Polly knew that she was being watched, but still her mother's persistent silence could
not be misunderstood. There had been no open complicity between mother and
daughter, no open understanding, but though people in the house began to talk of the
affair, still Mrs Mooney did not intervene. Polly began to grow a little strange in her
manner, and the young man was evidently perturbed. At last, when she judged it to be
the right moment, Mrs Mooney intervened. She dealt with moral problems as a
cleaver deals with meat: and in this case she had made up her mind.

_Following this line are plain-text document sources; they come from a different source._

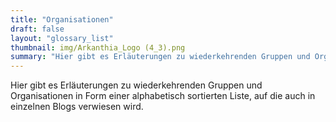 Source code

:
 ```yaml
---
title: "Organisationen"
draft: false
layout: "glossary_list"
thumbnail: img/Arkanthia_Logo (4_3).png
summary: "Hier gibt es Erläuterungen zu wiederkehrenden Gruppen und Organisationen in Form einer alphabetisch sortierten Liste, auf die auch in einzelnen Blogs verwiesen wird."
---
```


Hier gibt es Erläuterungen zu wiederkehrenden Gruppen und Organisationen in Form einer alphabetisch sortierten Liste, auf die auch in einzelnen Blogs verwiesen wird.
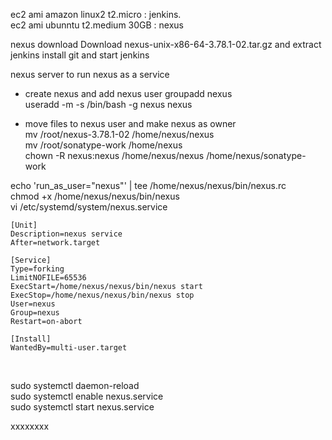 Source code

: ec2 ami amazon linux2 t2.micro : jenkins.  
ec2 ami ubunntu  t2.medium   30GB  : nexus  

nexus download  Download nexus-unix-x86-64-3.78.1-02.tar.gz and extract   
jenkins install git and  start jenkins  


nexus server to run nexus as a service  
- create nexus and add nexus user 
    groupadd nexus  
    useradd -m -s /bin/bash -g nexus nexus

- move files to nexus user and make nexus as owner  
     mv /root/nexus-3.78.1-02 /home/nexus/nexus  
     mv /root/sonatype-work  /home/nexus  
     chown -R nexus:nexus /home/nexus/nexus /home/nexus/sonatype-work  

echo 'run_as_user="nexus"' | tee /home/nexus/nexus/bin/nexus.rc  
chmod +x /home/nexus/nexus/bin/nexus  
vi  /etc/systemd/system/nexus.service  

```
[Unit]
Description=nexus service
After=network.target

[Service]
Type=forking
LimitNOFILE=65536
ExecStart=/home/nexus/nexus/bin/nexus start
ExecStop=/home/nexus/nexus/bin/nexus stop
User=nexus
Group=nexus
Restart=on-abort

[Install]
WantedBy=multi-user.target
```
<br />

sudo systemctl daemon-reload  
sudo systemctl enable nexus.service  
sudo systemctl start nexus.service  

xxxxxxxx






       
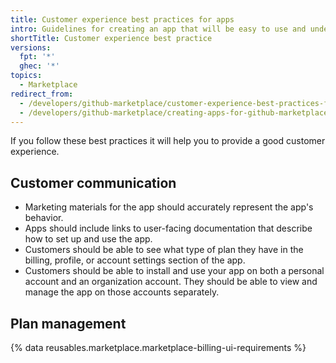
 ```yaml
---
title: Customer experience best practices for apps
intro: Guidelines for creating an app that will be easy to use and understand.
shortTitle: Customer experience best practice
versions:
  fpt: '*'
  ghec: '*'
topics:
  - Marketplace
redirect_from:
  - /developers/github-marketplace/customer-experience-best-practices-for-apps
  - /developers/github-marketplace/creating-apps-for-github-marketplace/customer-experience-best-practices-for-apps
---
```

If you follow these best practices it will help you to provide a good customer experience.

## Customer communication

- Marketing materials for the app should accurately represent the app's behavior.
- Apps should include links to user-facing documentation that describe how to set up and use the app.
- Customers should be able to see what type of plan they have in the billing, profile, or account settings section of the app.
- Customers should be able to install and use your app on both a personal account and an organization account. They should be able to view and manage the app on those accounts separately.

## Plan management

{% data reusables.marketplace.marketplace-billing-ui-requirements %}
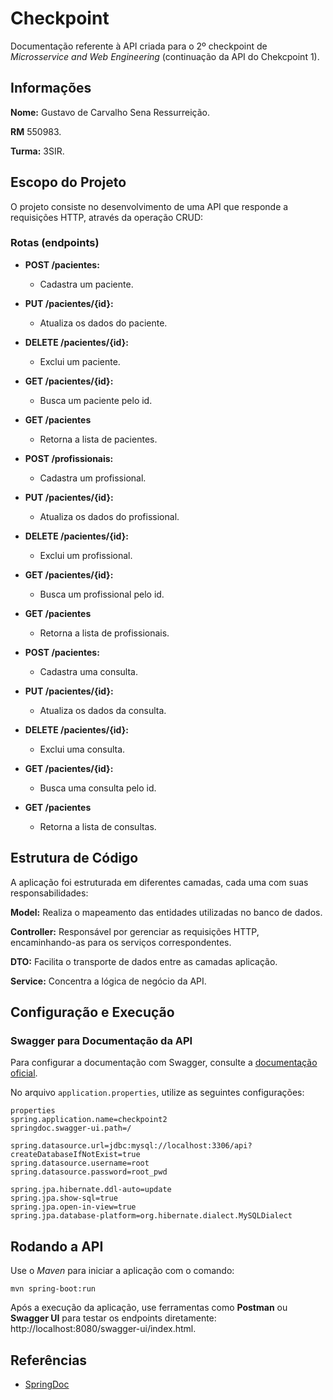 # Checkpoint
Documentação referente à API criada para o 2º checkpoint de *Microsservice and Web Engineering* (continuação da API do Chekcpoint 1).

## Informações
**Nome:** Gustavo de Carvalho Sena Ressurreição.

**RM** 550983.

**Turma:** 3SIR.

## Escopo do Projeto
O projeto consiste no desenvolvimento de uma API que responde a requisições HTTP, através da operação CRUD:

### Rotas (endpoints)
* **POST /pacientes:** 
    * Cadastra um paciente.
* **PUT /pacientes/{id}:** 
    * Atualiza os dados do paciente.
* **DELETE /pacientes/{id}:** 
    * Exclui um paciente.
* **GET /pacientes/{id}:**
   * Busca um paciente pelo id.
* **GET /pacientes**
   * Retorna a lista de pacientes.    

* **POST /profissionais:** 
    * Cadastra um profissional.
* **PUT /pacientes/{id}:** 
    * Atualiza os dados do profissional.
* **DELETE /pacientes/{id}:** 
    * Exclui um profissional.
* **GET /pacientes/{id}:**
   * Busca um profissional pelo id.
* **GET /pacientes**
   * Retorna a lista de profissionais.

* **POST /pacientes:** 
    * Cadastra uma consulta.
* **PUT /pacientes/{id}:** 
    * Atualiza os dados da consulta.
* **DELETE /pacientes/{id}:** 
    * Exclui uma consulta.
* **GET /pacientes/{id}:**
   * Busca uma consulta pelo id.
* **GET /pacientes**
   * Retorna a lista de consultas. 
## Estrutura de Código
A aplicação foi estruturada em diferentes camadas, cada uma com suas responsabilidades: 

**Model:** Realiza o mapeamento das entidades utilizadas no banco de dados.

**Controller:** Responsável por gerenciar as requisições HTTP, encaminhando-as para os serviços correspondentes.

**DTO:** Facilita o transporte de dados entre as camadas aplicação.

**Service:** Concentra a lógica de negócio da API.

## Configuração e Execução

### Swagger para Documentação da API
Para configurar a documentação com Swagger, consulte a [documentação oficial](https://sprinhttps://springdoc.org/properties.html).

No arquivo `application.properties`, utilize as seguintes configurações:

```
properties
spring.application.name=checkpoint2
springdoc.swagger-ui.path=/

spring.datasource.url=jdbc:mysql://localhost:3306/api?createDatabaseIfNotExist=true
spring.datasource.username=root
spring.datasource.password=root_pwd

spring.jpa.hibernate.ddl-auto=update
spring.jpa.show-sql=true
spring.jpa.open-in-view=true
spring.jpa.database-platform=org.hibernate.dialect.MySQLDialect
```
## Rodando a API
Use o *Maven* para iniciar a aplicação com o comando:
```
mvn spring-boot:run
```
Após a execução da aplicação, use ferramentas como **Postman** ou **Swagger UI** para testar os endpoints diretamente:
http://localhost:8080/swagger-ui/index.html. 


## Referências
* [SpringDoc](https://springdoc.org/)
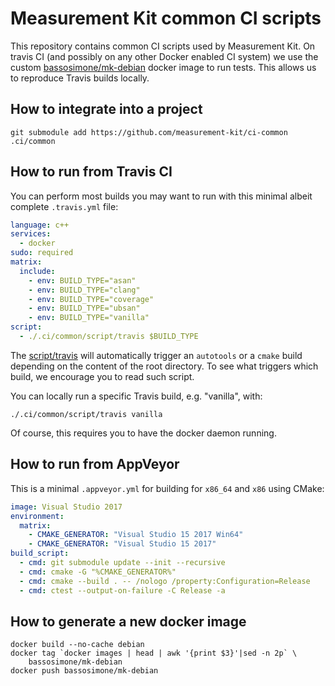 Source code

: # Measurement Kit common CI scripts

This repository contains common CI scripts used by Measurement Kit. On travis
CI (and possibly on any other Docker enabled CI system) we use the custom
[bassosimone/mk-debian](https://hub.docker.com/r/bassosimone/mk-debian)
docker image to run tests. This allows us to reproduce Travis builds locally.

## How to integrate into a project

```
git submodule add https://github.com/measurement-kit/ci-common .ci/common
```

## How to run from Travis CI

You can perform most builds you may want to run with this minimal
albeit complete `.travis.yml` file:

```yaml
language: c++
services:
  - docker
sudo: required
matrix:
  include:
    - env: BUILD_TYPE="asan"
    - env: BUILD_TYPE="clang"
    - env: BUILD_TYPE="coverage"
    - env: BUILD_TYPE="ubsan"
    - env: BUILD_TYPE="vanilla"
script:
  - ./.ci/common/script/travis $BUILD_TYPE
```

The [script/travis](script/travis) will automatically trigger an `autotools`
or a `cmake` build depending on the content of the root directory. To see what
triggers which build, we encourage you to read such script.

You can locally run a specific Travis build, e.g. "vanilla", with:

```
./.ci/common/script/travis vanilla
```

Of course, this requires you to have the docker daemon running.

## How to run from AppVeyor

This is a minimal `.appveyor.yml` for building for `x86_64` and `x86`
using CMake:

```yaml
image: Visual Studio 2017
environment:
  matrix:
    - CMAKE_GENERATOR: "Visual Studio 15 2017 Win64"
    - CMAKE_GENERATOR: "Visual Studio 15 2017"
build_script:
  - cmd: git submodule update --init --recursive
  - cmd: cmake -G "%CMAKE_GENERATOR%"
  - cmd: cmake --build . -- /nologo /property:Configuration=Release
  - cmd: ctest --output-on-failure -C Release -a
```

## How to generate a new docker image

```
docker build --no-cache debian
docker tag `docker images | head | awk '{print $3}'|sed -n 2p` \
    bassosimone/mk-debian
docker push bassosimone/mk-debian
```

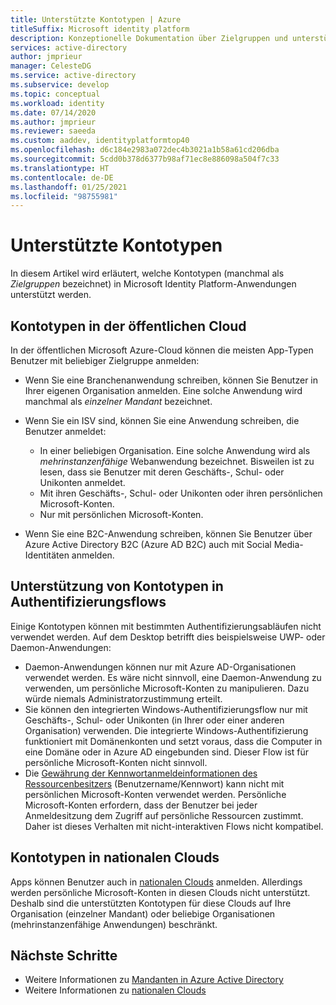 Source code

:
 ```yaml
---
title: Unterstützte Kontotypen | Azure
titleSuffix: Microsoft identity platform
description: Konzeptionelle Dokumentation über Zielgruppen und unterstützte Kontotypen in Anwendungen
services: active-directory
author: jmprieur
manager: CelesteDG
ms.service: active-directory
ms.subservice: develop
ms.topic: conceptual
ms.workload: identity
ms.date: 07/14/2020
ms.author: jmprieur
ms.reviewer: saeeda
ms.custom: aaddev, identityplatformtop40
ms.openlocfilehash: d6c184e2983a072dec4b3021a1b58a61cd206dba
ms.sourcegitcommit: 5cdd0b378d6377b98af71ec8e886098a504f7c33
ms.translationtype: HT
ms.contentlocale: de-DE
ms.lasthandoff: 01/25/2021
ms.locfileid: "98755981"
---
```

# <a name="supported-account-types"></a>Unterstützte Kontotypen

In diesem Artikel wird erläutert, welche Kontotypen (manchmal als *Zielgruppen* bezeichnet) in Microsoft Identity Platform-Anwendungen unterstützt werden.

<!-- This section can be in an include for many of the scenarios (SPA, web app signing-in users, protecting a web API, Desktop (depending on the flows), Mobile -->

## <a name="account-types-in-the-public-cloud"></a>Kontotypen in der öffentlichen Cloud

In der öffentlichen Microsoft Azure-Cloud können die meisten App-Typen Benutzer mit beliebiger Zielgruppe anmelden:

- Wenn Sie eine Branchenanwendung schreiben, können Sie Benutzer in Ihrer eigenen Organisation anmelden. Eine solche Anwendung wird manchmal als *einzelner Mandant* bezeichnet.
- Wenn Sie ein ISV sind, können Sie eine Anwendung schreiben, die Benutzer anmeldet:

  - In einer beliebigen Organisation. Eine solche Anwendung wird als *mehrinstanzenfähige* Webanwendung bezeichnet. Bisweilen ist zu lesen, dass sie Benutzer mit deren Geschäfts-, Schul- oder Unikonten anmeldet.
  - Mit ihren Geschäfts-, Schul- oder Unikonten oder ihren persönlichen Microsoft-Konten.
  - Nur mit persönlichen Microsoft-Konten.
    
- Wenn Sie eine B2C-Anwendung schreiben, können Sie Benutzer über Azure Active Directory B2C (Azure AD B2C) auch mit Social Media-Identitäten anmelden.

## <a name="account-type-support-in-authentication-flows"></a>Unterstützung von Kontotypen in Authentifizierungsflows

Einige Kontotypen können mit bestimmten Authentifizierungsabläufen nicht verwendet werden. Auf dem Desktop betrifft dies beispielsweise UWP- oder Daemon-Anwendungen:

- Daemon-Anwendungen können nur mit Azure AD-Organisationen verwendet werden. Es wäre nicht sinnvoll, eine Daemon-Anwendung zu verwenden, um persönliche Microsoft-Konten zu manipulieren. Dazu würde niemals Administratorzustimmung erteilt.
- Sie können den integrierten Windows-Authentifizierungsflow nur mit Geschäfts-, Schul- oder Unikonten (in Ihrer oder einer anderen Organisation) verwenden. Die integrierte Windows-Authentifizierung funktioniert mit Domänenkonten und setzt voraus, dass die Computer in eine Domäne oder in Azure AD eingebunden sind. Dieser Flow ist für persönliche Microsoft-Konten nicht sinnvoll.
- Die [Gewährung der Kennwortanmeldeinformationen des Ressourcenbesitzers](./v2-oauth-ropc.md) (Benutzername/Kennwort) kann nicht mit persönlichen Microsoft-Konten verwendet werden. Persönliche Microsoft-Konten erfordern, dass der Benutzer bei jeder Anmeldesitzung dem Zugriff auf persönliche Ressourcen zustimmt. Daher ist dieses Verhalten mit nicht-interaktiven Flows nicht kompatibel.

## <a name="account-types-in-national-clouds"></a>Kontotypen in nationalen Clouds

Apps können Benutzer auch in [nationalen Clouds](authentication-national-cloud.md) anmelden. Allerdings werden persönliche Microsoft-Konten in diesen Clouds nicht unterstützt. Deshalb sind die unterstützten Kontotypen für diese Clouds auf Ihre Organisation (einzelner Mandant) oder beliebige Organisationen (mehrinstanzenfähige Anwendungen) beschränkt.

## <a name="next-steps"></a>Nächste Schritte

- Weitere Informationen zu [Mandanten in Azure Active Directory](./single-and-multi-tenant-apps.md)
- Weitere Informationen zu [nationalen Clouds](./authentication-national-cloud.md)

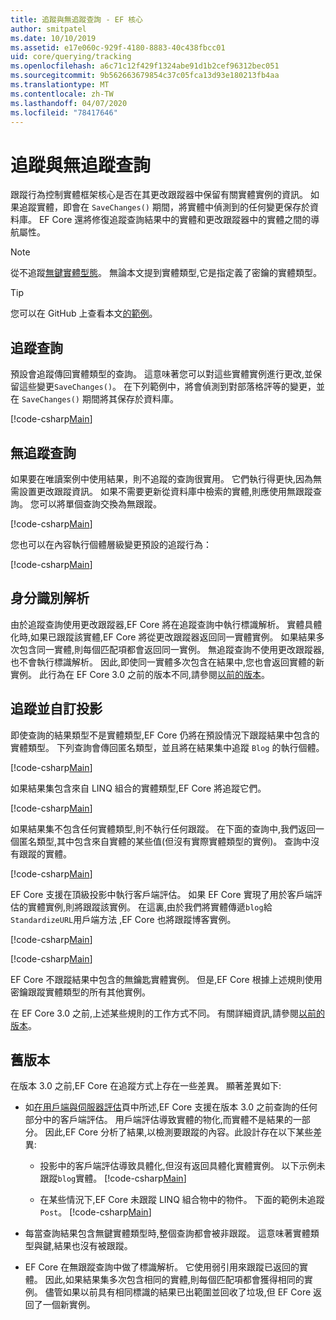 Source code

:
 ```yaml
---
title: 追蹤與無追蹤查詢 - EF 核心
author: smitpatel
ms.date: 10/10/2019
ms.assetid: e17e060c-929f-4180-8883-40c438fbcc01
uid: core/querying/tracking
ms.openlocfilehash: a6c71c12f429f1324abe91d1b2cef96312bec051
ms.sourcegitcommit: 9b562663679854c37c05fca13d93e180213fb4aa
ms.translationtype: MT
ms.contentlocale: zh-TW
ms.lasthandoff: 04/07/2020
ms.locfileid: "78417646"
---
```

# <a name="tracking-vs-no-tracking-queries"></a>追蹤與無追蹤查詢

跟蹤行為控制實體框架核心是否在其更改跟蹤器中保留有關實體實例的資訊。 如果追蹤實體，即會在 `SaveChanges()` 期間，將實體中偵測到的任何變更保存於資料庫。 EF Core 還將修復追蹤查詢結果中的實體和更改跟蹤器中的實體之間的導航屬性。

> [!NOTE]
> 從不追蹤[無鍵實體型態](xref:core/modeling/keyless-entity-types)。 無論本文提到實體類型,它是指定義了密鑰的實體類型。

> [!TIP]  
> 您可以在 GitHub 上查看本文[的範例](https://github.com/dotnet/EntityFramework.Docs/tree/master/samples/core/Querying)。

## <a name="tracking-queries"></a>追蹤查詢

預設會追蹤傳回實體類型的查詢。 這意味著您可以對這些實體實例進行更改,並保留這些變更`SaveChanges()`。 在下列範例中，將會偵測到對部落格評等的變更，並在 `SaveChanges()` 期間將其保存於資料庫。

[!code-csharp[Main](../../../samples/core/Querying/Tracking/Sample.cs#Tracking)]

## <a name="no-tracking-queries"></a>無追蹤查詢

如果要在唯讀案例中使用結果，則不追蹤的查詢很實用。 它們執行得更快,因為無需設置更改跟蹤資訊。 如果不需要更新從資料庫中檢索的實體,則應使用無跟蹤查詢。 您可以將單個查詢交換為無跟蹤。

[!code-csharp[Main](../../../samples/core/Querying/Tracking/Sample.cs#NoTracking)]

您也可以在內容執行個體層級變更預設的追蹤行為：

[!code-csharp[Main](../../../samples/core/Querying/Tracking/Sample.cs#ContextDefaultTrackingBehavior)]

## <a name="identity-resolution"></a>身分識別解析

由於追蹤查詢使用更改跟蹤器,EF Core 將在追蹤查詢中執行標識解析。 實體具體化時,如果已跟蹤該實體,EF Core 將從更改跟蹤器返回同一實體實例。 如果結果多次包含同一實體,則每個匹配項都會返回同一實例。 無追蹤查詢不使用更改跟蹤器,也不會執行標識解析。 因此,即使同一實體多次包含在結果中,您也會返回實體的新實例。 此行為在 EF Core 3.0 之前的版本不同,請參閱[以前的版本](#previous-versions)。

## <a name="tracking-and-custom-projections"></a>追蹤並自訂投影

即使查詢的結果類型不是實體類型,EF Core 仍將在預設情況下跟蹤結果中包含的實體類型。 下列查詢會傳回匿名類型，並且將在結果集中追蹤 `Blog` 的執行個體。

[!code-csharp[Main](../../../samples/core/Querying/Tracking/Sample.cs#CustomProjection1)]

如果結果集包含來自 LINQ 組合的實體類型,EF Core 將追蹤它們。

[!code-csharp[Main](../../../samples/core/Querying/Tracking/Sample.cs#CustomProjection2)]

如果結果集不包含任何實體類型,則不執行任何跟蹤。 在下面的查詢中,我們返回一個匿名類型,其中包含來自實體的某些值(但沒有實際實體類型的實例)。 查詢中沒有跟蹤的實體。

[!code-csharp[Main](../../../samples/core/Querying/Tracking/Sample.cs#CustomProjection3)]

 EF Core 支援在頂級投影中執行客戶端評估。 如果 EF Core 實現了用於客戶端評估的實體實例,則將跟蹤該實例。 在這裏,由於我們將實體傳遞`blog`給`StandardizeURL`用戶端方法 ,EF Core 也將跟蹤博客實例。

[!code-csharp[Main](../../../samples/core/Querying/Tracking/Sample.cs#ClientProjection)]

[!code-csharp[Main](../../../samples/core/Querying/Tracking/Sample.cs#ClientMethod)]

EF Core 不跟蹤結果中包含的無鑰匙實體實例。 但是,EF Core 根據上述規則使用密鑰跟蹤實體類型的所有其他實例。

在 EF Core 3.0 之前,上述某些規則的工作方式不同。 有關詳細資訊,請參閱[以前的版本](#previous-versions)。

## <a name="previous-versions"></a>舊版本

在版本 3.0 之前,EF Core 在追蹤方式上存在一些差異。 顯著差異如下:

- 如[在用戶端與伺服器評估](xref:core/querying/client-eval)頁中所述,EF Core 支援在版本 3.0 之前查詢的任何部分中的客戶端評估。 用戶端評估導致實體的物化,而實體不是結果的一部分。 因此,EF Core 分析了結果,以檢測要跟蹤的內容。此設計存在以下某些差異:
  - 投影中的客戶端評估導致具體化,但沒有返回具體化實體實例。 以下示例未跟蹤`blog`實體。
    [!code-csharp[Main](../../../samples/core/Querying/Tracking/Sample.cs#ClientProjection)]

  - 在某些情況下,EF Core 未跟蹤 LINQ 組合物中的物件。 下面的範例未追蹤`Post`。
    [!code-csharp[Main](../../../samples/core/Querying/Tracking/Sample.cs#CustomProjection2)]

- 每當查詢結果包含無鍵實體類型時,整個查詢都會被非跟蹤。 這意味著實體類型與鍵,結果也沒有被跟蹤。
- EF Core 在無跟蹤查詢中做了標識解析。 它使用弱引用來跟蹤已返回的實體。 因此,如果結果集多次包含相同的實體,則每個匹配項都會獲得相同的實例。 儘管如果以前具有相同標識的結果已出範圍並回收了垃圾,但 EF Core 返回了一個新實例。
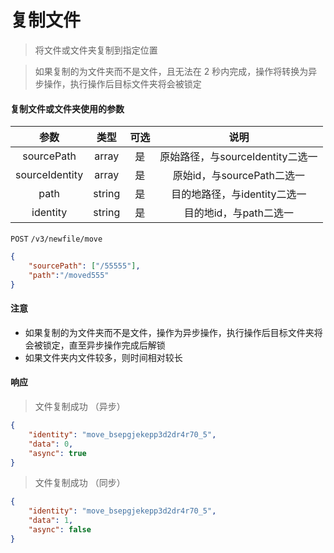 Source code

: # 复制文件

> 将文件或文件夹复制到指定位置

> 如果复制的为文件夹而不是文件，且无法在 2 秒内完成，操作将转换为异步操作，执行操作后目标文件夹将会被锁定

#### 复制文件或文件夹使用的参数

|  参数  	|  类型  	| 可选 	|           说明           	|
|:------:	|:------:	|:----:	|:------------------------:	|
|  sourcePath  	| array<string> 	|  是  	|  原始路径，与sourceIdentity二选一  	|
|  sourceIdentity  	| array<string> 	|  是  	|        原始id，与sourcePath二选一    	|
| path 	| string 	|  是  	| 目的地路径，与identity二选一 	|
|  identity  	| string 	|  是  	|  目的地id，与path二选一  	|



```POST``` ```/v3/newfile/move```


```json
{
	"sourcePath": ["/55555"],
	"path":"/moved555"
}
```




#### 注意

* 如果复制的为文件夹而不是文件，操作为异步操作，执行操作后目标文件夹将会被锁定，直至异步操作完成后解锁
* 如果文件夹内文件较多，则时间相对较长

#### 响应

> 文件复制成功 （异步）

```json
{
    "identity": "move_bsepgjekepp3d2dr4r70_5",
    "data": 0,
    "async": true
}
```

> 文件复制成功 （同步）

```json
{
    "identity": "move_bsepgjekepp3d2dr4r70_5",
    "data": 1,
    "async": false
}
```
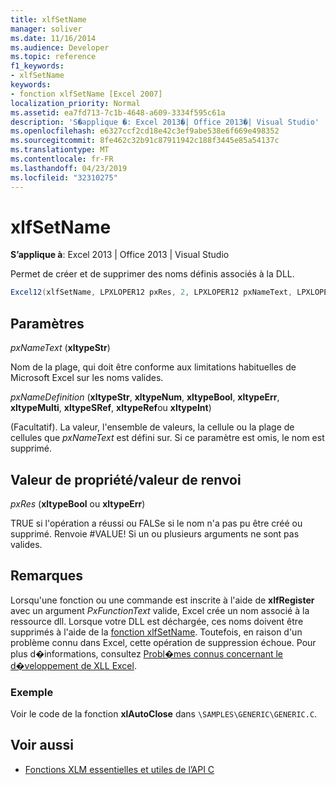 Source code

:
 ```yaml
---
title: xlfSetName
manager: soliver
ms.date: 11/16/2014
ms.audience: Developer
ms.topic: reference
f1_keywords:
- xlfSetName
keywords:
- fonction xlfSetName [Excel 2007]
localization_priority: Normal
ms.assetid: ea7fd713-7c1b-4648-a609-3334f595c61a
description: 'S�applique �: Excel 2013�| Office 2013�| Visual Studio'
ms.openlocfilehash: e6327ccf2cd18e42c3ef9abe538e6f669e498352
ms.sourcegitcommit: 8fe462c32b91c87911942c188f3445e85a54137c
ms.translationtype: MT
ms.contentlocale: fr-FR
ms.lasthandoff: 04/23/2019
ms.locfileid: "32310275"
---
```

# <a name="xlfsetname"></a>xlfSetName

**S’applique à**: Excel 2013 | Office 2013 | Visual Studio 
  
Permet de créer et de supprimer des noms définis associés à la DLL.
  
```cs
Excel12(xlfSetName, LPXLOPER12 pxRes, 2, LPXLOPER12 pxNameText, LPXLOPER12 pxNameDefinition);
```

## <a name="parameters"></a>Paramètres

_pxNameText_ (**xltypeStr**)
  
Nom de la plage, qui doit être conforme aux limitations habituelles de Microsoft Excel sur les noms valides.
  
_pxNameDefinition_ (**xltypeStr**, **xltypeNum**, **xltypeBool**, **xltypeErr**, **xltypeMulti**, **xltypeSRef**, **xltypeRef**ou **xltypeInt**)
  
(Facultatif). La valeur, l'ensemble de valeurs, la cellule ou la plage de cellules que _pxNameText_ est défini sur. Si ce paramètre est omis, le nom est supprimé. 
  
## <a name="property-valuereturn-value"></a>Valeur de propriété/valeur de renvoi

_pxRes_ (**xltypeBool** ou **xltypeErr**)
  
TRUE si l'opération a réussi ou FALSe si le nom n'a pas pu être créé ou supprimé. Renvoie #VALUE! Si un ou plusieurs arguments ne sont pas valides.
  
## <a name="remarks"></a>Remarques

Lorsqu'une fonction ou une commande est inscrite à l'aide de **xlfRegister** avec un argument _PxFunctionText_ valide, Excel crée un nom associé à la ressource dll. Lorsque votre DLL est déchargée, ces noms doivent être supprimés à l'aide de la [fonction xlfSetName](xlfsetname.md). Toutefois, en raison d'un problème connu dans Excel, cette opération de suppression échoue. Pour plus d�informations, consultez [Probl�mes connus concernant le d�veloppement de XLL Excel](known-issues-in-excel-xll-development.md).
  
### <a name="example"></a>Exemple

Voir le code de la fonction **xlAutoClose** dans `\SAMPLES\GENERIC\GENERIC.C`.
  
## <a name="see-also"></a>Voir aussi

- [Fonctions XLM essentielles et utiles de l’API C](essential-and-useful-c-api-xlm-functions.md)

It was a bright Sunday morning of early summer, promising heat, but with a fresh
breeze blowing. All the windows of the boarding house were open and the lace
curtains ballooned gently towards the street beneath the raised sashes. The belfry of
George's Church sent out constant peals, and worshippers, singly or in groups,
traversed the little circus before the church, revealing their purpose by their self-
contained demeanour no less than by the little volumes in their gloved hands.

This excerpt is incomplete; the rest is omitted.